Start of DATA EXTRACTS

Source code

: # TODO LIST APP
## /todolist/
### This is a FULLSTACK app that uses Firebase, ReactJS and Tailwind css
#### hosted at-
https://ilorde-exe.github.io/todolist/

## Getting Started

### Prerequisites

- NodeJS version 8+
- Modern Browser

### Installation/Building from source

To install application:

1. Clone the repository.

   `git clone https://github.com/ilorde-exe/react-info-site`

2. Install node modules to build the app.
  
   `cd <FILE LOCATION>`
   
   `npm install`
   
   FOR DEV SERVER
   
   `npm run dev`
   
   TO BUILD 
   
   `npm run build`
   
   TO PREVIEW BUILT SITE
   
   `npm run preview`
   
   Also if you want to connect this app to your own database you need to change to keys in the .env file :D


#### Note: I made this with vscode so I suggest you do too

End of DATA EXTRACTS

WHAT NEEDS TO BE DONE: Retype the records above exactly, from their first line through the line that contains "Also if you", and stop there.

OUTPUT FOR THIS TASK:
Source code

: # TODO LIST APP
## /todolist/
### This is a FULLSTACK app that uses Firebase, ReactJS and Tailwind css
#### hosted at-
https://ilorde-exe.github.io/todolist/

## Getting Started

### Prerequisites

- NodeJS version 8+
- Modern Browser

### Installation/Building from source

To install application:

1. Clone the repository.

   `git clone https://github.com/ilorde-exe/react-info-site`

2. Install node modules to build the app.
  
   `cd <FILE LOCATION>`
   
   `npm install`
   
   FOR DEV SERVER
   
   `npm run dev`
   
   TO BUILD 
   
   `npm run build`
   
   TO PREVIEW BUILT SITE
   
   `npm run preview`
   
   Also if you want to connect this app to your own database you need to change to keys in the .env file :D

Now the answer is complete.